======== The data ========

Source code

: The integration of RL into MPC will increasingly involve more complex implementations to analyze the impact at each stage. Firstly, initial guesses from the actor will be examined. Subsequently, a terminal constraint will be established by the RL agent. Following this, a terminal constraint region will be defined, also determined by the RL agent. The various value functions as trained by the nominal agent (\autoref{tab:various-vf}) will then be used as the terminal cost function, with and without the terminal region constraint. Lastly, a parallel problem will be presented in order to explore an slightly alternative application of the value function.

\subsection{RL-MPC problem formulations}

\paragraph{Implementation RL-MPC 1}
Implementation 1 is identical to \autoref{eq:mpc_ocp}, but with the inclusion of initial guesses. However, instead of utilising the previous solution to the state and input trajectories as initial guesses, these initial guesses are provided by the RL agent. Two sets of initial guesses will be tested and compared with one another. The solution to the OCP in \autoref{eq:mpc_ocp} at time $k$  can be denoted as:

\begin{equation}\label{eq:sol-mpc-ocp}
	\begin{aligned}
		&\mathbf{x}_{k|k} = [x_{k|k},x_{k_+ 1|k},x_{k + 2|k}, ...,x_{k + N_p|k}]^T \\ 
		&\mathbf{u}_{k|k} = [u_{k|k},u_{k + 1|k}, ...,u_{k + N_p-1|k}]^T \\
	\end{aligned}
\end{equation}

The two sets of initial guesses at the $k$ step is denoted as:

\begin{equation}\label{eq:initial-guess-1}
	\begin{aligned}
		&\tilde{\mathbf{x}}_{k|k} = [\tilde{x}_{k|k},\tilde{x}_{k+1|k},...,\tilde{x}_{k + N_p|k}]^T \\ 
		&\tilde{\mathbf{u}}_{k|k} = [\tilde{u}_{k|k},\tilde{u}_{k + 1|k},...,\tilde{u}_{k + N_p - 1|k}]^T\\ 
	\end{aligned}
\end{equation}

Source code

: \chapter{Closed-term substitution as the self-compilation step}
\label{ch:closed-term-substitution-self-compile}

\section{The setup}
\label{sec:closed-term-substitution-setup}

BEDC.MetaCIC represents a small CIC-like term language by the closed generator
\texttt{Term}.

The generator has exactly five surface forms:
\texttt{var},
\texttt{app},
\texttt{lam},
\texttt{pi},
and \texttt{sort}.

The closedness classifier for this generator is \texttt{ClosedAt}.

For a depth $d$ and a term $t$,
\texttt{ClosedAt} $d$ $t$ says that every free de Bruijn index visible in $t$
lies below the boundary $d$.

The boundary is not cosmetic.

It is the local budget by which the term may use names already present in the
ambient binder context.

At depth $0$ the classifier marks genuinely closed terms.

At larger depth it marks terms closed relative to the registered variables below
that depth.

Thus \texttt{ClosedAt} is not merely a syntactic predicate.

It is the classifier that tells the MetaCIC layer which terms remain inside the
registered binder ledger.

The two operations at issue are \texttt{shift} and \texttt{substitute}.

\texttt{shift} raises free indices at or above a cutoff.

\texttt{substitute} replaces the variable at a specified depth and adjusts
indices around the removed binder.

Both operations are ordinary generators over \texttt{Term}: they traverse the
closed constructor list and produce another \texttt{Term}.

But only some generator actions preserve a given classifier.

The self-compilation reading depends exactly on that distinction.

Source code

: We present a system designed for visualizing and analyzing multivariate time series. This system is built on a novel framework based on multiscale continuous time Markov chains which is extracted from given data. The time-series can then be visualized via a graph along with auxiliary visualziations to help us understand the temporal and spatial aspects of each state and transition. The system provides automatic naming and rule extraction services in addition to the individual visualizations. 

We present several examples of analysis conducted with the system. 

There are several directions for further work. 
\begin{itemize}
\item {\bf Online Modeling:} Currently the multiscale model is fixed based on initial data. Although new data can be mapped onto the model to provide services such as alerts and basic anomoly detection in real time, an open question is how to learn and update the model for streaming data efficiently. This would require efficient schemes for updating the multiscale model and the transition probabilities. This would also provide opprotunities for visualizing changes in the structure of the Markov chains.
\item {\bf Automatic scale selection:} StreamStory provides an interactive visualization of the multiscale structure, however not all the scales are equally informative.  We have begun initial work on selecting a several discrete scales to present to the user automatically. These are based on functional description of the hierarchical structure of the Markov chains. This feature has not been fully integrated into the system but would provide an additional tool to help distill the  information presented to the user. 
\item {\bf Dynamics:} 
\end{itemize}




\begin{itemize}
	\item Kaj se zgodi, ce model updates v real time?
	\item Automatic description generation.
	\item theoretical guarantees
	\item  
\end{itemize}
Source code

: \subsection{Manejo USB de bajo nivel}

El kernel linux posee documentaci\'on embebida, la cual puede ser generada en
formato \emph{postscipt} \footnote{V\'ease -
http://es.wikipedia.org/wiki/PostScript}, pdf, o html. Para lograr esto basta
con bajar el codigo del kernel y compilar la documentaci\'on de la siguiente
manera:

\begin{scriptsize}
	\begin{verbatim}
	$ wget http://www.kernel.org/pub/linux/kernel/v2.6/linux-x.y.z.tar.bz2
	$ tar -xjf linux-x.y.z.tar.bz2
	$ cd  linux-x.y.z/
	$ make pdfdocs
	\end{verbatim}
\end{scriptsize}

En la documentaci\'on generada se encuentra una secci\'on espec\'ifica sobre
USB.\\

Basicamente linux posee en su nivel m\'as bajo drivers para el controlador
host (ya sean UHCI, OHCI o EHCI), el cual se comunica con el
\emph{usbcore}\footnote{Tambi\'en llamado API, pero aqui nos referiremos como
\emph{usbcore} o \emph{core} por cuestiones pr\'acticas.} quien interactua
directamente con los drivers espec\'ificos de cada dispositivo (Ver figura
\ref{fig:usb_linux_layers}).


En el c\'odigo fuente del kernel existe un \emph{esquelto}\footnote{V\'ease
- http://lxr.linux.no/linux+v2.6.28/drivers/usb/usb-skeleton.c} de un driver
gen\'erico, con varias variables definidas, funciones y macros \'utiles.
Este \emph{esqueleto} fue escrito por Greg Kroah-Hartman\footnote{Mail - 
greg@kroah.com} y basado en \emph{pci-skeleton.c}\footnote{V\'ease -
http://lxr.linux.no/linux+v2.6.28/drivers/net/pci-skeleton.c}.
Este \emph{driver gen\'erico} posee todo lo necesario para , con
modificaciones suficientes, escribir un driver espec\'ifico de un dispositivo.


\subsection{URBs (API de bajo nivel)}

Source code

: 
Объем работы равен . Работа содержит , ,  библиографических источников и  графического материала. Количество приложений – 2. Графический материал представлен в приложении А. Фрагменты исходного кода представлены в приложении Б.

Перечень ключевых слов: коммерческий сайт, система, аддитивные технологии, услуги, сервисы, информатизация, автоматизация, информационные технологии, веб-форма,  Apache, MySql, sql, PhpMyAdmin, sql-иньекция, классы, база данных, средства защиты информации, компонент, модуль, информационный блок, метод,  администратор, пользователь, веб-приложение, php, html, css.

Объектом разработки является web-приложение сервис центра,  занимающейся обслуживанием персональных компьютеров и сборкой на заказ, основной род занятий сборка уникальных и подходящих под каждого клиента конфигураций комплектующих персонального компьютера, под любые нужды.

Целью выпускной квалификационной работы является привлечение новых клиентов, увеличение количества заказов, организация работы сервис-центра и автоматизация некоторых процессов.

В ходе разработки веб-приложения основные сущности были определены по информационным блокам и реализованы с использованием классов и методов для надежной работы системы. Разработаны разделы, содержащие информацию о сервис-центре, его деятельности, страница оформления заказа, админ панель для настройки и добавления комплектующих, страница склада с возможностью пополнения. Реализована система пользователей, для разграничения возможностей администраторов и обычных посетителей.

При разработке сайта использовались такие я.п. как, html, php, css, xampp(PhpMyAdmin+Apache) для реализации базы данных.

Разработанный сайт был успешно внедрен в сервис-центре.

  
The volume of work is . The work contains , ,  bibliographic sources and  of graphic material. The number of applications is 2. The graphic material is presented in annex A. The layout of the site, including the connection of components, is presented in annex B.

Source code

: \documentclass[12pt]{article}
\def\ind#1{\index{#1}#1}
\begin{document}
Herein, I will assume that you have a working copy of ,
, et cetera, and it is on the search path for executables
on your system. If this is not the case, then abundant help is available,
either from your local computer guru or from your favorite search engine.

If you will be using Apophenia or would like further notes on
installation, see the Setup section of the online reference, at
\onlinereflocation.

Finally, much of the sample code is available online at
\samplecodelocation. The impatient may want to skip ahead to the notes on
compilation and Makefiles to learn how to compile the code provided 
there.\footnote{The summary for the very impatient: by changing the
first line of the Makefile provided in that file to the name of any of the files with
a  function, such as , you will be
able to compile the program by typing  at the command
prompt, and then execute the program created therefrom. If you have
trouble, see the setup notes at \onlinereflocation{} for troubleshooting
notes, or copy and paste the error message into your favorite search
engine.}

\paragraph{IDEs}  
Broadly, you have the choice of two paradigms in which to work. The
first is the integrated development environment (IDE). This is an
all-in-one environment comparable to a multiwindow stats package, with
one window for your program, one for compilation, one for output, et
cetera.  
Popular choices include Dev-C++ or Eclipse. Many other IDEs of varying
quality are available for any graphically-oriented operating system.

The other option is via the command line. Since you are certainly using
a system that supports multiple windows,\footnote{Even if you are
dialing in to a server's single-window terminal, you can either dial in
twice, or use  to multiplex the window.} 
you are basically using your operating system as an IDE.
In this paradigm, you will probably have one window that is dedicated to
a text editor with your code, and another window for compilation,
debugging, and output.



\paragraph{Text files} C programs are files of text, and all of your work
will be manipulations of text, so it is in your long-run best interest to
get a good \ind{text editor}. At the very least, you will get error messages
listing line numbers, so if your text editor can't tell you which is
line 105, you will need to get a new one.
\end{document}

========

■ Required action:
What are the lines above, starting at the one with "by changing the" and ending at the one with "trouble, see the"? Give them again exactly, and only them.

■ Solution to this task:
there.\footnote{The summary for the very impatient: by changing the
first line of the Makefile provided in that file to the name of any of the files with
a  function, such as , you will be
able to compile the program by typing  at the command
prompt, and then execute the program created therefrom. If you have
trouble, see the setup notes at \onlinereflocation{} for troubleshooting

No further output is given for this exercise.